:: WHAT THIS TASK INVOLVES ::
Return all the entries. Match them word for word.
....
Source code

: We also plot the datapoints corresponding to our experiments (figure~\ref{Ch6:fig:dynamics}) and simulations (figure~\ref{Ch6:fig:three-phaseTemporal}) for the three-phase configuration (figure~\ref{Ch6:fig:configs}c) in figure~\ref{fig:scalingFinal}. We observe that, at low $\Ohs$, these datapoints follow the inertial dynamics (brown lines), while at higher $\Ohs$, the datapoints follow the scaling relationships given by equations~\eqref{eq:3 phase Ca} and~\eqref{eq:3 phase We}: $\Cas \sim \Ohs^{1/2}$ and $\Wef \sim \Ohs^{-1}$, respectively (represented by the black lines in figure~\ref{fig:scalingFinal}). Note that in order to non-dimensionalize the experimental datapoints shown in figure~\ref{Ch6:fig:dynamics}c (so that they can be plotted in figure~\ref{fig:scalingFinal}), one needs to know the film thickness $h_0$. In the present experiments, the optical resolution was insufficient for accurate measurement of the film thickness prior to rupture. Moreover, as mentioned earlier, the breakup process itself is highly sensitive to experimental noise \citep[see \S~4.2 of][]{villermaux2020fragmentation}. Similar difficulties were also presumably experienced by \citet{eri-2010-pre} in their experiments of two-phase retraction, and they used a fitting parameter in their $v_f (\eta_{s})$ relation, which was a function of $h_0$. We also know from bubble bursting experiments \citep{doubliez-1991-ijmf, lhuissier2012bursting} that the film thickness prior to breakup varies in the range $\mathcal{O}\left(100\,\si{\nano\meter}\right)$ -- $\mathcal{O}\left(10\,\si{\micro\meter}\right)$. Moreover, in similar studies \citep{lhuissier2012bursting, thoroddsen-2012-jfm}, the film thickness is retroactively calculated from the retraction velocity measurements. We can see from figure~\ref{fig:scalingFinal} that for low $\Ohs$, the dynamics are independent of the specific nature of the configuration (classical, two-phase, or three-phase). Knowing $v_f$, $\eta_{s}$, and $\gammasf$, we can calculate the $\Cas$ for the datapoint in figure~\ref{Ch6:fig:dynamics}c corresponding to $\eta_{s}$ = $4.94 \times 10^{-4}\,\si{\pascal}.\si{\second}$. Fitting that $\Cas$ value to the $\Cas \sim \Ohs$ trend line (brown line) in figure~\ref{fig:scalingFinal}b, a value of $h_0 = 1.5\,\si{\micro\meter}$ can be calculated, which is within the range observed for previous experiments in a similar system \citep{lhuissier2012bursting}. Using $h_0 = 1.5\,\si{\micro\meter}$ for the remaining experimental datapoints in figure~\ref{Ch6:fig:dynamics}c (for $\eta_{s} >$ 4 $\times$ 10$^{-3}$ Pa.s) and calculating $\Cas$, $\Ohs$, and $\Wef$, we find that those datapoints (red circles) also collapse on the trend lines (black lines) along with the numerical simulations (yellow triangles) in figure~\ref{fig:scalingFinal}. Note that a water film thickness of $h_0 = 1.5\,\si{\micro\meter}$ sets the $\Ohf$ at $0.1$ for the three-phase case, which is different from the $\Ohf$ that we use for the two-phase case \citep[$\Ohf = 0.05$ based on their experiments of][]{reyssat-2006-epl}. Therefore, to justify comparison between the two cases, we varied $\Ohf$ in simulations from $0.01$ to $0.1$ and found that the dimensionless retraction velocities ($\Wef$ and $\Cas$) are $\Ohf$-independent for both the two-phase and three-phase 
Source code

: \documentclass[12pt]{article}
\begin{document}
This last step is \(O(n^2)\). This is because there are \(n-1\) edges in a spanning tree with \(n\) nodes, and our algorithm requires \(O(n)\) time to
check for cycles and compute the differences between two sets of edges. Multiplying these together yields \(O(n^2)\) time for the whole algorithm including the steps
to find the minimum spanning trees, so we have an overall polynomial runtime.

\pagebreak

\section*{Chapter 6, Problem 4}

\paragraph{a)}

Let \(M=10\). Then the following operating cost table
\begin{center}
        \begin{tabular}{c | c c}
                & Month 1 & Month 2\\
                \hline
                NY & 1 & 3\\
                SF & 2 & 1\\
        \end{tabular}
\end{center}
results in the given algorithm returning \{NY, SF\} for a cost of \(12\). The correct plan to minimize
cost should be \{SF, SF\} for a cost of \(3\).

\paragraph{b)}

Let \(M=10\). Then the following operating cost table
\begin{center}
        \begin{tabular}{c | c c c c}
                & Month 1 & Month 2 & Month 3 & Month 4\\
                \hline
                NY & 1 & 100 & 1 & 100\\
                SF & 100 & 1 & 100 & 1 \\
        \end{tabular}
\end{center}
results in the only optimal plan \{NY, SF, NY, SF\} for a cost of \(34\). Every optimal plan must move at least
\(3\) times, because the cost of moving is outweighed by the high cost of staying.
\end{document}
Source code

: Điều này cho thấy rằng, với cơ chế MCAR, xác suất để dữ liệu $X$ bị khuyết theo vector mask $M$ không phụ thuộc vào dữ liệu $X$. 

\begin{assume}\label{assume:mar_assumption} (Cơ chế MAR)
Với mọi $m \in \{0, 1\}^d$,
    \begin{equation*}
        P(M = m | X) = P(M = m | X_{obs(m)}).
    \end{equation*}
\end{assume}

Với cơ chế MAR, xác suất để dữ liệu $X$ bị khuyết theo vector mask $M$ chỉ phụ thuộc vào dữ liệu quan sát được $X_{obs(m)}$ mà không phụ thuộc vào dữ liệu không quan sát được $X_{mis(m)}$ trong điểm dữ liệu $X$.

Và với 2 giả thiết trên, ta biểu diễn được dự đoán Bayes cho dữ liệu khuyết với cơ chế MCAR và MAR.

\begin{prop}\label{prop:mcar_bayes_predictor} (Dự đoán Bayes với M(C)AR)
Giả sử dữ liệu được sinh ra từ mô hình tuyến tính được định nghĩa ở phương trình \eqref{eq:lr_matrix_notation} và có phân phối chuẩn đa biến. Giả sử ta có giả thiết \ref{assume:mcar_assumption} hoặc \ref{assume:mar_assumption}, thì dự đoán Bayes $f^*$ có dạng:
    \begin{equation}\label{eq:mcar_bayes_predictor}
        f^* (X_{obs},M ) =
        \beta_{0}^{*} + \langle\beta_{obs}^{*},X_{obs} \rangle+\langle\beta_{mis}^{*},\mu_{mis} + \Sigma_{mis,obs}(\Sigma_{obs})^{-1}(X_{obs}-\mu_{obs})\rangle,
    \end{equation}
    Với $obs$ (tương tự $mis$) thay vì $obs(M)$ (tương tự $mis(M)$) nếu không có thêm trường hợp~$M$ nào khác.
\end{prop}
....
:: WORKED SOLUTION ::
Source code

: We also plot the datapoints corresponding to our experiments (figure~\ref{Ch6:fig:dynamics}) and simulations (figure~\ref{Ch6:fig:three-phaseTemporal}) for the three-phase configuration (figure~\ref{Ch6:fig:configs}c) in figure~\ref{fig:scalingFinal}. We observe that, at low $\Ohs$, these datapoints follow the inertial dynamics (brown lines), while at higher $\Ohs$, the datapoints follow the scaling relationships given by equations~\eqref{eq:3 phase Ca} and~\eqref{eq:3 phase We}: $\Cas \sim \Ohs^{1/2}$ and $\Wef \sim \Ohs^{-1}$, respectively (represented by the black lines in figure~\ref{fig:scalingFinal}). Note that in order to non-dimensionalize the experimental datapoints shown in figure~\ref{Ch6:fig:dynamics}c (so that they can be plotted in figure~\ref{fig:scalingFinal}), one needs to know the film thickness $h_0$. In the present experiments, the optical resolution was insufficient for accurate measurement of the film thickness prior to rupture. Moreover, as mentioned earlier, the breakup process itself is highly sensitive to experimental noise \citep[see \S~4.2 of][]{villermaux2020fragmentation}. Similar difficulties were also presumably experienced by \citet{eri-2010-pre} in their experiments of two-phase retraction, and they used a fitting parameter in their $v_f (\eta_{s})$ relation, which was a function of $h_0$. We also know from bubble bursting experiments \citep{doubliez-1991-ijmf, lhuissier2012bursting} that the film thickness prior to breakup varies in the range $\mathcal{O}\left(100\,\si{\nano\meter}\right)$ -- $\mathcal{O}\left(10\,\si{\micro\meter}\right)$. Moreover, in similar studies \citep{lhuissier2012bursting, thoroddsen-2012-jfm}, the film thickness is retroactively calculated from the retraction velocity measurements. We can see from figure~\ref{fig:scalingFinal} that for low $\Ohs$, the dynamics are independent of the specific nature of the configuration (classical, two-phase, or three-phase). Knowing $v_f$, $\eta_{s}$, and $\gammasf$, we can calculate the $\Cas$ for the datapoint in figure~\ref{Ch6:fig:dynamics}c corresponding to $\eta_{s}$ = $4.94 \times 10^{-4}\,\si{\pascal}.\si{\second}$. Fitting that $\Cas$ value to the $\Cas \sim \Ohs$ trend line (brown line) in figure~\ref{fig:scalingFinal}b, a value of $h_0 = 1.5\,\si{\micro\meter}$ can be calculated, which is within the range observed for previous experiments in a similar system \citep{lhuissier2012bursting}. Using $h_0 = 1.5\,\si{\micro\meter}$ for the remaining experimental datapoints in figure~\ref{Ch6:fig:dynamics}c (for $\eta_{s} >$ 4 $\times$ 10$^{-3}$ Pa.s) and calculating $\Cas$, $\Ohs$, and $\Wef$, we find that those datapoints (red circles) also collapse on the trend lines (black lines) along with the numerical simulations (yellow triangles) in figure~\ref{fig:scalingFinal}. Note that a water film thickness of $h_0 = 1.5\,\si{\micro\meter}$ sets the $\Ohf$ at $0.1$ for the three-phase case, which is different from the $\Ohf$ that we use for the two-phase case \citep[$\Ohf = 0.05$ based on their experiments of][]{reyssat-2006-epl}. Therefore, to justify comparison between the two cases, we varied $\Ohf$ in simulations from $0.01$ to $0.1$ and found that the dimensionless retraction velocities ($\Wef$ and $\Cas$) are $\Ohf$-independent for both the two-phase and three-phase 
Source code

: \documentclass[12pt]{article}
\begin{document}
This last step is \(O(n^2)\). This is because there are \(n-1\) edges in a spanning tree with \(n\) nodes, and our algorithm requires \(O(n)\) time to
check for cycles and compute the differences between two sets of edges. Multiplying these together yields \(O(n^2)\) time for the whole algorithm including the steps
to find the minimum spanning trees, so we have an overall polynomial runtime.

\pagebreak

\section*{Chapter 6, Problem 4}

\paragraph{a)}

Let \(M=10\). Then the following operating cost table
\begin{center}
        \begin{tabular}{c | c c}
                & Month 1 & Month 2\\
                \hline
                NY & 1 & 3\\
                SF & 2 & 1\\
        \end{tabular}
\end{center}
results in the given algorithm returning \{NY, SF\} for a cost of \(12\). The correct plan to minimize
cost should be \{SF, SF\} for a cost of \(3\).

\paragraph{b)}

Let \(M=10\). Then the following operating cost table
\begin{center}
        \begin{tabular}{c | c c c c}
                & Month 1 & Month 2 & Month 3 & Month 4\\
                \hline
                NY & 1 & 100 & 1 & 100\\
                SF & 100 & 1 & 100 & 1 \\
        \end{tabular}
\end{center}
results in the only optimal plan \{NY, SF, NY, SF\} for a cost of \(34\). Every optimal plan must move at least
\(3\) times, because the cost of moving is outweighed by the high cost of staying.
\end{document}
Source code

: Điều này cho thấy rằng, với cơ chế MCAR, xác suất để dữ liệu $X$ bị khuyết theo vector mask $M$ không phụ thuộc vào dữ liệu $X$. 

\begin{assume}\label{assume:mar_assumption} (Cơ chế MAR)
Với mọi $m \in \{0, 1\}^d$,
    \begin{equation*}
        P(M = m | X) = P(M = m | X_{obs(m)}).
    \end{equation*}
\end{assume}

Với cơ chế MAR, xác suất để dữ liệu $X$ bị khuyết theo vector mask $M$ chỉ phụ thuộc vào dữ liệu quan sát được $X_{obs(m)}$ mà không phụ thuộc vào dữ liệu không quan sát được $X_{mis(m)}$ trong điểm dữ liệu $X$.

Và với 2 giả thiết trên, ta biểu diễn được dự đoán Bayes cho dữ liệu khuyết với cơ chế MCAR và MAR.

\begin{prop}\label{prop:mcar_bayes_predictor} (Dự đoán Bayes với M(C)AR)
Giả sử dữ liệu được sinh ra từ mô hình tuyến tính được định nghĩa ở phương trình \eqref{eq:lr_matrix_notation} và có phân phối chuẩn đa biến. Giả sử ta có giả thiết \ref{assume:mcar_assumption} hoặc \ref{assume:mar_assumption}, thì dự đoán Bayes $f^*$ có dạng:
    \begin{equation}\label{eq:mcar_bayes_predictor}
        f^* (X_{obs},M ) =
        \beta_{0}^{*} + \langle\beta_{obs}^{*},X_{obs} \rangle+\langle\beta_{mis}^{*},\mu_{mis} + \Sigma_{mis,obs}(\Sigma_{obs})^{-1}(X_{obs}-\mu_{obs})\rangle,
    \end{equation}
    Với $obs$ (tương tự $mis$) thay vì $obs(M)$ (tương tự $mis(M)$) nếu không có thêm trường hợp~$M$ nào khác.
\end{prop}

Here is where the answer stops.